The role of -NH position in polyamide precursors for CMS adsorbents: A study on CO2/CH4 size-sieving separation

Abstract

Natural and biogas purification by CO₂/CH₄ separation is a promising route for reducing carbon emissions. Constructing carbon molecular sieves (CMS) that demonstrate size-exclusion of small gas molecules, such as CH₄, is desirable but is hindered by the wide pore size distribution of carbons. In this work, a facile interfacial polyamidation approach was employed to regulate the carbon pore structure by manipulating the position of NH functional groups on the aromatic ring of diamine monomers. During pyrolysis, NH groups at the ortho position experience an increased steric strain, resulting in a denser microdomain stacking due to melt polycondensation phenomenon.

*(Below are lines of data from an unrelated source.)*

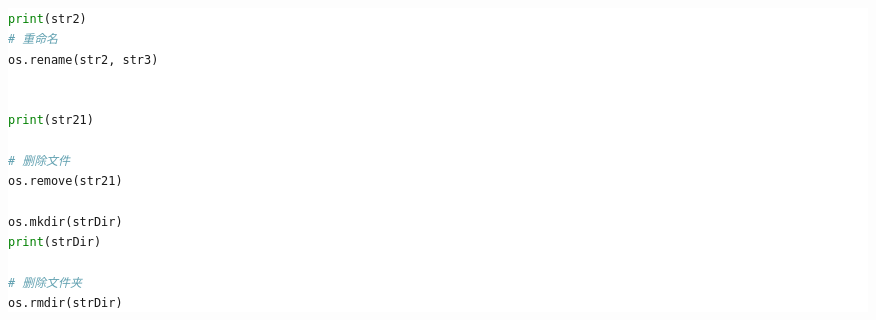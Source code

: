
 ```python
print(str2)
# 重命名
os.rename(str2, str3)


print(str21)

# 删除文件
os.remove(str21)

os.mkdir(strDir)
print(strDir)

# 删除文件夹
os.rmdir(strDir)
```
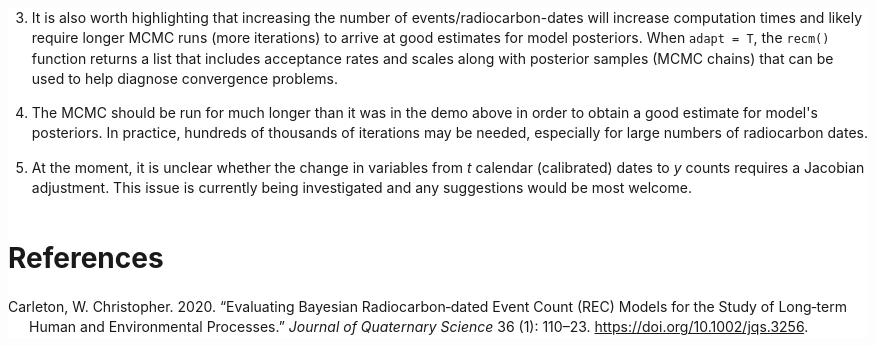 3.  It is also worth highlighting that increasing the number of
    events/radiocarbon-dates will increase computation times and likely
    require longer MCMC runs (more iterations) to arrive at good
    estimates for model posteriors. When `adapt = T`, the `recm()`
    function returns a list that includes acceptance rates and scales
    along with posterior samples (MCMC chains) that can be used to help
    diagnose convergence problems.

4. The MCMC should be run for much longer than it was in the demo above
    in order to obtain a good estimate for model's posteriors. In practice,
    hundreds of thousands of iterations may be needed, especially for large
    numbers of radiocarbon dates.

5. At the moment, it is unclear whether the change in variables from $t$
    calendar (calibrated) dates to $y$ counts requires a Jacobian adjustment.
    This issue is currently being investigated and any suggestions would be
    most welcome.

# References

<div id="refs" class="references csl-bib-body hanging-indent">

<div id="ref-carleton_evaluating_2020" class="csl-entry">

Carleton, W. Christopher. 2020. “Evaluating Bayesian Radiocarbon‐dated
Event Count (REC) Models for the Study of Long‐term Human and
Environmental Processes.” *Journal of Quaternary Science* 36 (1):
110–23. <https://doi.org/10.1002/jqs.3256>.

</div>

</div>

In contrast, meta and para positions result in a more stable polymer matrix that undergoes reduced graphitization and a higher sp³/sp² ratio. The CO₂ uptake of one sample (MPDA900) reached as high as 2.78 mmol/g at 298 K and 1 bar, while almost total exclusion was successfully attained for CH₄. The superior separation performance steered by the size-exclusion effect was further validated by the dynamic breakthrough and regeneration ability tests. These findings offer new insights for designing advanced carbon sorbents with controlled hybridized structure and precisely tuned pores for biogas upgradation.